- [TASK DETAILS]:
Every line of the entries that holds the word "VIEW" is to be copied.

- [EXERCISE MATERIALS]:
· · · ·
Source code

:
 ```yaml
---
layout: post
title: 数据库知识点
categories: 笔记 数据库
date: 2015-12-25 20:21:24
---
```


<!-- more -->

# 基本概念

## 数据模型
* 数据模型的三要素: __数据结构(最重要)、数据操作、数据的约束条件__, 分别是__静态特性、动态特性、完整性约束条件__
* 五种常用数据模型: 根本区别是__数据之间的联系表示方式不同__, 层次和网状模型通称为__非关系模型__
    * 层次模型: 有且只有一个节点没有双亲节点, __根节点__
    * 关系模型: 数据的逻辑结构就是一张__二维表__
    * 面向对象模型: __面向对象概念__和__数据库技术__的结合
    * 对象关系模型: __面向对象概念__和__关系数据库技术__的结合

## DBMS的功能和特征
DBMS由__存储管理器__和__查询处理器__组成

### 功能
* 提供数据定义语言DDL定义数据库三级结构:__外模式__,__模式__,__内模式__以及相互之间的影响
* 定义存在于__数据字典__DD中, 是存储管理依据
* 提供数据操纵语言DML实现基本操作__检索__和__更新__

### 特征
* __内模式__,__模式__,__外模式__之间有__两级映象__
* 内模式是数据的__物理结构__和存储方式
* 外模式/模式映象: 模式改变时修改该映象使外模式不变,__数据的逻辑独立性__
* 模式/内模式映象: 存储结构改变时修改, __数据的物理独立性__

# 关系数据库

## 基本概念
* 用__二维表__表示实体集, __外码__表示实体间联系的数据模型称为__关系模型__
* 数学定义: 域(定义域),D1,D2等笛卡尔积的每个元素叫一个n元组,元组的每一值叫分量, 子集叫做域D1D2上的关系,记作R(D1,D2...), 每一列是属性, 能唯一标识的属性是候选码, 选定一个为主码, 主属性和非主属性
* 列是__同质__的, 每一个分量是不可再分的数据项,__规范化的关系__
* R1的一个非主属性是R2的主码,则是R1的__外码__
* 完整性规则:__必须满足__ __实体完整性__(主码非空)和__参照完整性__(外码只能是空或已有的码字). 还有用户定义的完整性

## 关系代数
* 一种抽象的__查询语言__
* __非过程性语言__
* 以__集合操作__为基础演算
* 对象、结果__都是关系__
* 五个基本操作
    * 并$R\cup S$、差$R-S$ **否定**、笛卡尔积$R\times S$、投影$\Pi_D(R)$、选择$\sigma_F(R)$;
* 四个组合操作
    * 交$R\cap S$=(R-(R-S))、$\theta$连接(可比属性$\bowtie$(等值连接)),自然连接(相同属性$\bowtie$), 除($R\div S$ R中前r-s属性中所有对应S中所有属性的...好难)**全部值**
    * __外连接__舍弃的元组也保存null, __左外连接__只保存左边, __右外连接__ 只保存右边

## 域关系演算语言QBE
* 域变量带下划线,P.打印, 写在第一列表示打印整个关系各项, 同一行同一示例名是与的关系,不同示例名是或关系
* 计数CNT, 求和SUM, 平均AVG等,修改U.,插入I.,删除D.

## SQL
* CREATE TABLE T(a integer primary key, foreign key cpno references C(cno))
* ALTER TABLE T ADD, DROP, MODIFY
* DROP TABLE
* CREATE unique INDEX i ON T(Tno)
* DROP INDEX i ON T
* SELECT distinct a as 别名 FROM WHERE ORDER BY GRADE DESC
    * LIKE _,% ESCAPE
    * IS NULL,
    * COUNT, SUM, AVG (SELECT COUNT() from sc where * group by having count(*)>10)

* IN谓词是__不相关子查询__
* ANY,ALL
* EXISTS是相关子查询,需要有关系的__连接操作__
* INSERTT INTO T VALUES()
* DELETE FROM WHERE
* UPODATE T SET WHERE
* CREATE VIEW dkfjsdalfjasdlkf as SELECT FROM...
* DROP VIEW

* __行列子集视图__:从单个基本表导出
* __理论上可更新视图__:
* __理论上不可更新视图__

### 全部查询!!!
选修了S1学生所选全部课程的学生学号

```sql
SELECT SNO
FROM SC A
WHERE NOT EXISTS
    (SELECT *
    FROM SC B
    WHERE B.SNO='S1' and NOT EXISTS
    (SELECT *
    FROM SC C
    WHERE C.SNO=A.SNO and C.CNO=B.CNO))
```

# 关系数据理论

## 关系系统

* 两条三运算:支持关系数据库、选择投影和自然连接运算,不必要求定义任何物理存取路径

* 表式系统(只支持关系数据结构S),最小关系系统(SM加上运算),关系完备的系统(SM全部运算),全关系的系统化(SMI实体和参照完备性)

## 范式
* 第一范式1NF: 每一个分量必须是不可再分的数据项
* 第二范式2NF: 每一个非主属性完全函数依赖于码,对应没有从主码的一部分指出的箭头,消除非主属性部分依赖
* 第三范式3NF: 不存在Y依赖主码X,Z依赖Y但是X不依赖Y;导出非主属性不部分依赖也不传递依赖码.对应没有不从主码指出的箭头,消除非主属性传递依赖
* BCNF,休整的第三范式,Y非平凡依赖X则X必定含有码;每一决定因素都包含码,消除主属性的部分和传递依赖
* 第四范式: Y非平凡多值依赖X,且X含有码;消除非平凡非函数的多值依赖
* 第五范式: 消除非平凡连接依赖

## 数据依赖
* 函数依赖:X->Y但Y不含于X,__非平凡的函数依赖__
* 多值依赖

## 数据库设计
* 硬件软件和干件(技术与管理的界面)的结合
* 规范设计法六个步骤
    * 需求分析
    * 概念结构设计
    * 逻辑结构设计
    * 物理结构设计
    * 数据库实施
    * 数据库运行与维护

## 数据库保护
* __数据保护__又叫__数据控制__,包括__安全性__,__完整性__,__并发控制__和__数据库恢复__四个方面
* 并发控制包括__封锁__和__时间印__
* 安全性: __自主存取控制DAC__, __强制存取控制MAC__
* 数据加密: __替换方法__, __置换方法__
· · · ·
- [OUTPUT BELOW]:
* CREATE VIEW dkfjsdalfjasdlkf as SELECT FROM...
* DROP VIEW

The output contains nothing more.